Ser dos. O, más bien, llegar a serlo parece la única meta en esta especie de caos ordenado por el que todos transitamos con mayor o menor desgana. Una absurda —e inconsciente— aspiración que nos han hecho tragar en pildoritas con forma de caramelos desde que éramos una panda de mocosos que no levantaban un palmo del suelo. Ser dos. Culpa tiene, claro, la poesía implícita en las películas y sus —a menudo inverosímiles— finales felices. Esas en las que el amor es impasible al paso del tiempo, las relaciones duran toda la vida, las personas esperan eternamente y el único camino hacia la felicidad es tener a alguien con quien dormir haciendo la cucharita.
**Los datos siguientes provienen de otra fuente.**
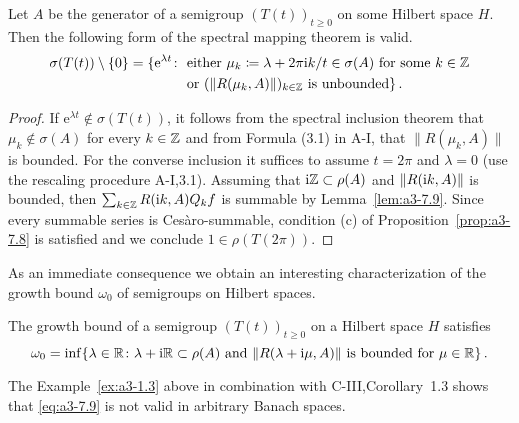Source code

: \begin{theorem}\label{thm:a3-7.10}
Let $A$ be the generator of a semigroup $(T(t))_{t\geq 0}$ on some Hilbert space $H$.
Then the following form of the spectral mapping theorem is valid.
\begin{align*}
\sigma(T(t))\setminus\{0\} = \{\mathrm{e}^{\lambda t} \colon
& \text{ either } \mu_{k}\coloneqq \lambda + 2\pi\mathrm{i}  k/t \in \sigma(A) \text{ for some } k \in \mathbb{Z}\\
& \text{ or } (\|R(\mu_{k},A)\|)_{k\in\mathbb{Z}} \text{ is unbounded}\}\,.
\end{align*}
\end{theorem}
\begin{proof}
If $\mathrm{e}^{\lambda t} \not\in \sigma(T(t))$, it follows from the spectral inclusion theorem that $\mu_{k} \not\in \sigma(A)$ for every $k \in \mathbb{Z}$ and from Formula (3.1) in A-I, that $\|R(\mu_{k},A)\|$ is bounded.
For the converse inclusion it suffices to assume $t = 2\pi$ and $\lambda = 0$ (use the rescaling procedure A-I,3.1).
Assuming that $\mathrm{i}\mathbb{Z} \subset \rho(A)$ and $\|R(\mathrm{i} k,A)\|$ is bounded, then $\sum_{k\in\mathbb{Z}} R(\mathrm{i} k,A)Q_{k}f$ is summable by Lemma~\ref{lem:a3-7.9}.
Since every summable series is Cesàro-summable, condition (c) of Proposition~\ref{prop:a3-7.8} is satisfied and we conclude $1 \in \rho(T(2\pi))$.
\end{proof}
As an immediate consequence we obtain an interesting characterization of the growth bound $\omega_{0}$ of semigroups on Hilbert spaces.
\begin{corollary}\label{cor:a3-7.11}
The growth bound of a semigroup $(T(t))_{t\geq 0}$ on a Hilbert space $H$ satisfies
\begin{equation}\label{eq:a3-7.9}
\omega_{0} = \inf \{\lambda \in \mathbb{R} \colon \lambda + \mathrm{i}\mathbb{R} \subset \rho(A) \text{ and } \|R(\lambda+\mathrm{i}\mu,A)\| \text{ is bounded for } \mu \in \mathbb{R}\}\,.
\end{equation}
\end{corollary}
The Example~\ref{ex:a3-1.3} above in combination with C-III,Corollary~1.3 shows that \eqref{eq:a3-7.9} is not valid in arbitrary Banach spaces.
Por no hablar, claro, de las cintas del tipo que decidió congelarse la cabeza, donde la realización personal (y, evidentemente, la felicidad) pasa inevitablemente por encontrar a alguien. Ser dos, una vez más.
El problema no es la representación idílica y prototípica que del amor, con clásicos delirios como El diario de Noah o Love Actually, sino la idea de que solo una vida compartida es una vida plena. Que solo el número dos es sinónimo de felicidad y simetría y que lo contrario es algo incompleto. Como si de un calcetín desparejado se retrase. Inservible sin su otra mitad, nadando sin rumbo en medio del furor centrifugador de una lavadora a la que poco le importa el asunto. Dicen que las comparaciones son odiosas. También dicen eso de que no hay mal que por bien no venga y, la verdad, la cosa tampoco está demasiado clara. Calcetines. Es así como el mundo, la vida o lo que sea, hacen sentir a aquellos que duermen solos. Quien dice dormir, dice todas las movidas que implica estar vivos, claro.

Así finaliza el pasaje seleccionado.